The Maya pyramids not only hold the deepest essence of their culture but are proof of sophisticated astronomy and knowledge of the Universe.
The great astronomical knowledge of ancient civilizations such as the Sumerians and the perfect alignment of the Egyptian pyramids with the stars is often talked about, but little is said about the sophisticated Maya astronomy. In fact, it has taken Western societies more than five centuries to understand that Maya knowledge is more than just meaningless codices, but has a deep connection to the cosmos and that the ancient peoples already possessed information that modern man has only recently discovered thanks to his technology.
A vast corpus of written indigenous science, which the Spaniards fought so hard to eradicate, has been rediscovered and thanks to this, little by little, the great Maya wisdom about the cosmos and how this knowledge formed the basis of their culture is better understood.
In the 16th century, with the arrival of the Spanish conquest in Mesoamerica, the men coming from the Old World collided with pre-Hispanic life. Their worldviews, traditions, and wisdom shocked the Spaniards, who tried to abruptly reform the Mesoamerican cultures. In the process, dozens of codices were destroyed, and with this, the explanation of why their impressive pyramids are carefully aligned with the sky, the stars, and astronomical phenomena. Unfortunately (or fortunately), many of the codices escaped the flames through the hands of looters. Thus, the sacred writings of the Maya ended up appearing in foreign libraries many years later.
The Resurgence of Ancestral Astronomical Knowledge
When astronomical knowledge began to emerge from the few codices that are still preserved, archaeologists and researchers set their eyes on the Maya territories that extend through Mexico, Guatemala, Belize, Honduras, and El Salvador. There, vast ceremonial complexes have been found that served as astronomers’ workshops and give clues as to how they may have developed their great wisdom of the cosmos.
The codices have also played a crucial role in learning more about it. One of the codices that were saved from the flames and destruction is the one kept in the Dresden library, which fell into the hands of a German librarian and amateur mathematician named Ernst Förstemann. Although the librarian was unable to decipher the glyphs written by the Maya, he did manage to decipher the numbers inscribed on one of the tablets. According to Förstemann, these correspond to exact dates within the 260-day Maya calendar.
As far as we know, the Maya were governed by a sophisticated and precise calendar called Tzolk’in. The Tzolk’in represented a sacred cycle of 260 days, which was constituted by twenty trecenas (20 days counted 13 times). Within this calendar, all the traditions of Maya ritual life and cycles of days that intertwine like gears of perfect knowledge make sense. And although little by little, part of the ancestral wisdom has been lost, today, the traditional Maya peoples continue to use it in their daily lives.
Förstemann was able to understand that the exact dates inscribed in the codex follow the sacred cycle of the Tzolk’in and mark within it the movements of the planet Venus in the celestial vault. The table shows how the planet oscillates across the sky positioning itself as the morning star, then disappearing and appearing as the evening star, almost exactly five times in eight years.
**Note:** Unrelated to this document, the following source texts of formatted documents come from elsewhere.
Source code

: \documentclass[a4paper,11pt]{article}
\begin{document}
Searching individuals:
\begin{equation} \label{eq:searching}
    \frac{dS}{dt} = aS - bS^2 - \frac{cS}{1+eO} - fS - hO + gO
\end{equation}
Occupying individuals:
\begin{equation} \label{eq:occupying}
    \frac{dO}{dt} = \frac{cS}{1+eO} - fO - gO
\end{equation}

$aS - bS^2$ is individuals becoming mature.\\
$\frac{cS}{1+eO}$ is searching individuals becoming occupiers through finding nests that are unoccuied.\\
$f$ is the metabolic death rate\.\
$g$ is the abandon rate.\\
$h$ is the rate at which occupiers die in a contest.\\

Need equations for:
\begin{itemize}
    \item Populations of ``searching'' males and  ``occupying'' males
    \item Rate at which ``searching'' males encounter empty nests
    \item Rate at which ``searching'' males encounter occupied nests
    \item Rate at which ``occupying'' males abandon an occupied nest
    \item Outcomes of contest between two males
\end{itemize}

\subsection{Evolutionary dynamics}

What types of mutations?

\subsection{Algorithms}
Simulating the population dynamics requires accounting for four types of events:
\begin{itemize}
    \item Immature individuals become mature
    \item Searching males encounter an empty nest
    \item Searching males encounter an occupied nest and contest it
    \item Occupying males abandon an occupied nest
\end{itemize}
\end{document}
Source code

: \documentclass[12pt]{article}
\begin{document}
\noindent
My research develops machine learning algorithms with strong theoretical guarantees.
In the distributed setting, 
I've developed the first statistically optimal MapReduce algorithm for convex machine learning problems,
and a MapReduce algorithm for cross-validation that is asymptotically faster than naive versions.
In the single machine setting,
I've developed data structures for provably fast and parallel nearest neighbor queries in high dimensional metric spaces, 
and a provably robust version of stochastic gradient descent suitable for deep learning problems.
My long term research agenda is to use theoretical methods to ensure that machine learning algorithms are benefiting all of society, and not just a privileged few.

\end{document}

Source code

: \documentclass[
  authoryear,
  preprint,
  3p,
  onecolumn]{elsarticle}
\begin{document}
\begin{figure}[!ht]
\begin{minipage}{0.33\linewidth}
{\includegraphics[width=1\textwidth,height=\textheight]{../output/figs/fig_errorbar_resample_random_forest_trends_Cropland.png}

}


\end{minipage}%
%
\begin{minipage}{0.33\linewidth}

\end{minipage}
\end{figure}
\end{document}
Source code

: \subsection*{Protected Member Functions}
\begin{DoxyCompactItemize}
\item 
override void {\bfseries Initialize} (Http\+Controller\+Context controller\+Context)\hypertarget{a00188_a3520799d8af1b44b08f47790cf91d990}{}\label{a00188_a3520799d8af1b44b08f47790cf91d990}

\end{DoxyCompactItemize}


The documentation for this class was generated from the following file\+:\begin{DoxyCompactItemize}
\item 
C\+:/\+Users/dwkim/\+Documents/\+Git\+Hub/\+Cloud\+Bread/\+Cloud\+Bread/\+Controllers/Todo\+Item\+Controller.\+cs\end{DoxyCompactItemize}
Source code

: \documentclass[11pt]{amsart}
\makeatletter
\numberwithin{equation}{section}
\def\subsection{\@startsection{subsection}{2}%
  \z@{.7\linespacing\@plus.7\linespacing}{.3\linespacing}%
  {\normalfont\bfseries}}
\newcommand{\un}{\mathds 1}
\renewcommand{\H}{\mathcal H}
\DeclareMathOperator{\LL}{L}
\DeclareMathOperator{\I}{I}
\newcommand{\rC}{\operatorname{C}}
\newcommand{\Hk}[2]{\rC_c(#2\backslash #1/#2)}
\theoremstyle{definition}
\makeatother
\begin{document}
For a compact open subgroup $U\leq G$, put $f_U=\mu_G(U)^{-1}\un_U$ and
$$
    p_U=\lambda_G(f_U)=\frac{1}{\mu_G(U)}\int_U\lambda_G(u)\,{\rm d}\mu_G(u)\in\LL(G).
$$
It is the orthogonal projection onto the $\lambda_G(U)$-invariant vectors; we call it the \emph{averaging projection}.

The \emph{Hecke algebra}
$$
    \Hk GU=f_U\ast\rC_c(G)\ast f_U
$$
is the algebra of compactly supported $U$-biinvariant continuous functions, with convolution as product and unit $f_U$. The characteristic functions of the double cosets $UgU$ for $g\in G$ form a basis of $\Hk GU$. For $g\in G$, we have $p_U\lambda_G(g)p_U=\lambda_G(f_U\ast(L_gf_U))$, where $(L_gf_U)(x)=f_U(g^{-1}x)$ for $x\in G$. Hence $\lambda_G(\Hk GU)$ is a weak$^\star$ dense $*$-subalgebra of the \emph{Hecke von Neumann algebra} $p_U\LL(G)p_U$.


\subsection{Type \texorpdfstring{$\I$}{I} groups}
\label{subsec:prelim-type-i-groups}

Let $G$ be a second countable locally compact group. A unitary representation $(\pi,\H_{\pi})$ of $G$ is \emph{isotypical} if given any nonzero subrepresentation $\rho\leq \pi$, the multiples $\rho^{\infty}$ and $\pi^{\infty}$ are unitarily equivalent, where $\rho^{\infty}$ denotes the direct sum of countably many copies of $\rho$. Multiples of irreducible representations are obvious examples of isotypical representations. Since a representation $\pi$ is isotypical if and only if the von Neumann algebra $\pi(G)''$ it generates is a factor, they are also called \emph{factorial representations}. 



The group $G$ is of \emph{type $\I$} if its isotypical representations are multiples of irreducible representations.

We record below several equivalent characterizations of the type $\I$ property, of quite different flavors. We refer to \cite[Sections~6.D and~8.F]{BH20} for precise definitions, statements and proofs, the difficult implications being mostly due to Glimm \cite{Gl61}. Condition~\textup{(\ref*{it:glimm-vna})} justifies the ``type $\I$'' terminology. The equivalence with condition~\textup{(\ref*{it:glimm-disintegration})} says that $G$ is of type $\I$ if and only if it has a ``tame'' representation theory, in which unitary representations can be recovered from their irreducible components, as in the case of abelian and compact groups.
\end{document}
In addition to this, the Maya also calendarized the movements of other stars with high precision, perhaps the most accurate of all ancient cultures, as they knew the movements of the Sun, the stars, and some planets and even understood the lunar phases with great accuracy. Tables have also been deciphered in rescued codices that speak of a calendar of solar eclipses.
The Connection between the Cosmos and Ceremonial Centers
Even for modern human beings, with all the scientific and technological advances, it has been an enormous challenge to understand how Maya buildings are completely connected to the cosmos and its movements. Perhaps the greatest example of this great connection is the great Temple of Kukulkan in Chichen Itza, through which the feathered serpent descends during the equinoxes and which speaks of the deep astronomical knowledge they possessed. But it is not the only example of alignment between a ceremonial building and astronomical phenomena.
Uxmal is another great example. In the Governor’s Palace, which was ordered to be built by Lord Chac in 950 of the common era, the Venusian procession can be admired in the sky as a morning and evening star. The connection with Venus is so evident that the more than 350 glyphs inscribed on the temple mean ‘Venus’ or ‘star.’ Even the numerous sculptures of Chac are engraved with the number 8 (remember that Venus goes through its five cycles every 8 years).
But even though this Maya city has been a major tourist attraction and visited by millions of people, archaeoastronomers are still trying to decipher its deep connection to the knowledge of the cosmos. One theory is that when Venus reaches its southernmost point in the sky, anyone standing at the main gate of the Governor’s Palace will be able to admire to the east a pyramid completely aligned with the planet. In fact, it is believed that the buildings at Uxmal were placed in such an arrangement to create a perfect line of sight that is concordant with the cycles of Venus.
More evidence has been found about the great Maya astronomical wisdom; however, astronomers and archaeologists work hand in hand with the Maya people, who still keep in their traditions much of the knowledge. But it seems that it will be a long way to understanding how the Maya managed to make accurate translations of the celestial vault and incorporated them into their great culture.